On Mon, Dec 18, 2017 at 12:34:22PM -0800, Dave Hansen wrote:
> On 12/18/2017 03:42 AM, Thomas Gleixner wrote:
> > --- a/arch/x86/include/asm/pgtable.h
> > +++ b/arch/x86/include/asm/pgtable.h
> > @@ -1120,6 +1120,11 @@ static inline void pmdp_set_wrprotect(st
> >  static inline void clone_pgd_range(pgd_t *dst, pgd_t *src, int count)
> >  {
> >         memcpy(dst, src, count * sizeof(pgd_t));
> > +#ifdef CONFIG_PAGE_TABLE_ISOLATION
> > +   /* Clone the user space pgd as well */
> > +   memcpy(kernel_to_user_pgdp(dst), kernel_to_user_pgdp(src),
> > +          count * sizeof(pgd_t));
> > +#endif
> >  }
> 
> I was just thinking about this as I re-write the documentation about
> where the overhead of pti comes from.

The think I thought of when I saw this earlier today was that this could
trivially be wrapped in a static_cpu_has(X86_FEATURE_PTI).
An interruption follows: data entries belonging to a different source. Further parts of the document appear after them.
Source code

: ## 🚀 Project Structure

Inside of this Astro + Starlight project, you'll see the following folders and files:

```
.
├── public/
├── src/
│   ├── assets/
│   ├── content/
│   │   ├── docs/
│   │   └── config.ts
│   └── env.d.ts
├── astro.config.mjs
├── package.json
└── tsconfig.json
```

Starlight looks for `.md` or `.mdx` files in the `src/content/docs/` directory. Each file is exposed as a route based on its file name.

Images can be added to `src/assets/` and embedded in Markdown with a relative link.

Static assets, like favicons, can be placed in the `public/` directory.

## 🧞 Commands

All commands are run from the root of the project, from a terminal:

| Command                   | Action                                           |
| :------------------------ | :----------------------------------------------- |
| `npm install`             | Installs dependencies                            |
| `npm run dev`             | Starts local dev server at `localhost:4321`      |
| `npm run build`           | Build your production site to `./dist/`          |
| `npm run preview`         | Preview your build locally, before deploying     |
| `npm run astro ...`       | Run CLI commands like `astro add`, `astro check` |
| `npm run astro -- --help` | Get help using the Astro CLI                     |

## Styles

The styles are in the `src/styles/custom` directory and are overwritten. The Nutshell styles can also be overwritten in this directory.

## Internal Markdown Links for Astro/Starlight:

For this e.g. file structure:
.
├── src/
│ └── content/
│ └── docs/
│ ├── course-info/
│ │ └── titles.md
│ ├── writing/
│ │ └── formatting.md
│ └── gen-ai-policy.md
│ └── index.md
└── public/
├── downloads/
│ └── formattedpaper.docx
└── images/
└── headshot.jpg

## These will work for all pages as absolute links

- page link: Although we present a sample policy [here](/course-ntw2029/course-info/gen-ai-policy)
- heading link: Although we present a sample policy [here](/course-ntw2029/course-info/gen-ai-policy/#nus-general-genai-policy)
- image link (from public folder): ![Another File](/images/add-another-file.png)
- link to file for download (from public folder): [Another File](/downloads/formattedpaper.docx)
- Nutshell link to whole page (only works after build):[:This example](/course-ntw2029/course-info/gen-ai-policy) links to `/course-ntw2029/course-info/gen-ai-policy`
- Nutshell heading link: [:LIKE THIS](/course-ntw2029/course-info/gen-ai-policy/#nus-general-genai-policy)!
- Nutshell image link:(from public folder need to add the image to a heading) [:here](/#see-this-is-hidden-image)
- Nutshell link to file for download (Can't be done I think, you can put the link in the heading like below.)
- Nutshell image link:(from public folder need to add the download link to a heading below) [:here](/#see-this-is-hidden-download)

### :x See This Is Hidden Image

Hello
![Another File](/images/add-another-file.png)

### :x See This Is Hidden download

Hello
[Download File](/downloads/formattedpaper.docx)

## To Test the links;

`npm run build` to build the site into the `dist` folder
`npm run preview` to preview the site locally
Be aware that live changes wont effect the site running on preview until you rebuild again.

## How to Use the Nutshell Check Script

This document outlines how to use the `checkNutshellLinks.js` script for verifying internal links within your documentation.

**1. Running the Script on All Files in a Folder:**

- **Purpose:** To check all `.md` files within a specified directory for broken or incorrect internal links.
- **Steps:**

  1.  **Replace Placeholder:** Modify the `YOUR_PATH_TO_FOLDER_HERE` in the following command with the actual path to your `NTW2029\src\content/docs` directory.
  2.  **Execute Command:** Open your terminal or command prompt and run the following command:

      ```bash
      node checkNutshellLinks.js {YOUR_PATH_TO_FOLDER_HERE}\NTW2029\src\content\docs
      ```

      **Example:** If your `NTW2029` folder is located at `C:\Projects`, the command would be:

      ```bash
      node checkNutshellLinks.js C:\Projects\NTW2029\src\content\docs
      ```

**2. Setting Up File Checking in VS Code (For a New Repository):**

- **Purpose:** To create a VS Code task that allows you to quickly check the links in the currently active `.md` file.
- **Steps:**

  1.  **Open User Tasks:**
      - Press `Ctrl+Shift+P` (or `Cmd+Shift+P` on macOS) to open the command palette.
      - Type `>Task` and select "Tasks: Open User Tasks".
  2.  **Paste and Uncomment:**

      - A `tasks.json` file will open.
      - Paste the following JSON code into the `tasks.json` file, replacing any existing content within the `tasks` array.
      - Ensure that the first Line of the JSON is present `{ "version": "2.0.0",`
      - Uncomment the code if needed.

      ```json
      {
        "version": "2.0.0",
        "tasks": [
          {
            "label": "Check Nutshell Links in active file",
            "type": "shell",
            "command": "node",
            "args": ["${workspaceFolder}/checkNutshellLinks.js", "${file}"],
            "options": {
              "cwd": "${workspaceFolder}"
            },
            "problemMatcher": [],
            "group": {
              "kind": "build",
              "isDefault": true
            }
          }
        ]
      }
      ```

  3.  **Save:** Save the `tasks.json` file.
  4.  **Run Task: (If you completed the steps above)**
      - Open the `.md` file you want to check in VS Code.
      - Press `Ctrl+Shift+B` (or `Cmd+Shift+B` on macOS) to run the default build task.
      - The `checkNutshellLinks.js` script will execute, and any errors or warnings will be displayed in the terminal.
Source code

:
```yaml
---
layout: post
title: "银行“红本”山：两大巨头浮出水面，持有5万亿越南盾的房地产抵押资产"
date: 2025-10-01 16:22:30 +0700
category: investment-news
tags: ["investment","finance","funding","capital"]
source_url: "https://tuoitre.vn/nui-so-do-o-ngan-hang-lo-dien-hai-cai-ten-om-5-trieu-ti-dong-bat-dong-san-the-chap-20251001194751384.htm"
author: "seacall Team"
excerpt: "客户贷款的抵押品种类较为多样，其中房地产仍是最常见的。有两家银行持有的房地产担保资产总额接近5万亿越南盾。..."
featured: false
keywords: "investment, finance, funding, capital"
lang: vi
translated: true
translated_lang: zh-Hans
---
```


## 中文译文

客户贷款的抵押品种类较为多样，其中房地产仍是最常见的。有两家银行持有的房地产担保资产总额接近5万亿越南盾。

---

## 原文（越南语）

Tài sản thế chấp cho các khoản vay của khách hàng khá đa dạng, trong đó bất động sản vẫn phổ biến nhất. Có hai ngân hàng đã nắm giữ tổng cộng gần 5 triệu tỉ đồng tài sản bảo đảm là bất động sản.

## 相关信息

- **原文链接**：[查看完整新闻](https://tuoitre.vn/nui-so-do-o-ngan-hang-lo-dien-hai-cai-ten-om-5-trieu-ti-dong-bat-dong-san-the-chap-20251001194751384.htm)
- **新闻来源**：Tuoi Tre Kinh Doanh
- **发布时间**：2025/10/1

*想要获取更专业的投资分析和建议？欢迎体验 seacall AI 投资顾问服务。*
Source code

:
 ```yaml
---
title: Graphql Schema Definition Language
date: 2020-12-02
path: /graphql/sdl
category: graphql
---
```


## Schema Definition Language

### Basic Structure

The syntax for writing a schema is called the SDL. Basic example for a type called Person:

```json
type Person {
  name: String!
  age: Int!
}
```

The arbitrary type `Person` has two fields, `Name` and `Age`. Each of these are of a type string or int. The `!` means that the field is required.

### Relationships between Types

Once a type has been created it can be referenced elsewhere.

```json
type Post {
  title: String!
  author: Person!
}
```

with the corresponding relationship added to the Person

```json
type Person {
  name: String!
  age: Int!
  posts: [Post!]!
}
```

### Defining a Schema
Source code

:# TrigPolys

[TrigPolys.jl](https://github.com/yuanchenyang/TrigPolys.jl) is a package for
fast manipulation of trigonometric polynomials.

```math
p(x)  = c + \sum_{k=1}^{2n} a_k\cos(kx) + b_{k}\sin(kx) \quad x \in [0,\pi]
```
> This obviously *works* for now.  But, we certainly have the pti-mapped
> stuff spread much less through the address space than when this was
> thrown in here.  It *seems* like we could probably do this with just 4 PGDs:
> 
> >         pti_clone_user_shared();
> >         pti_clone_entry_text();
> >         pti_setup_espfix64();
> >         pti_setup_vsyscall();
> 
> The vsyscall is just one page and the espfix is *sized* to be one PGD,
> so we know each of those only takes one entry.
> 
> We surely don't have 512GB of entry_text, and I don't think KASLR can
> ever cause it to span two PGD entries.
> 
> I also don't think the user_shared area of the fixmap can get *that*
> big.  Does anybody know offhand what the theoretical limits are there?

Problem there is the nr_cpus term I think, we currently have up to 8k
CPUs, but I can see that getting bigger in the future.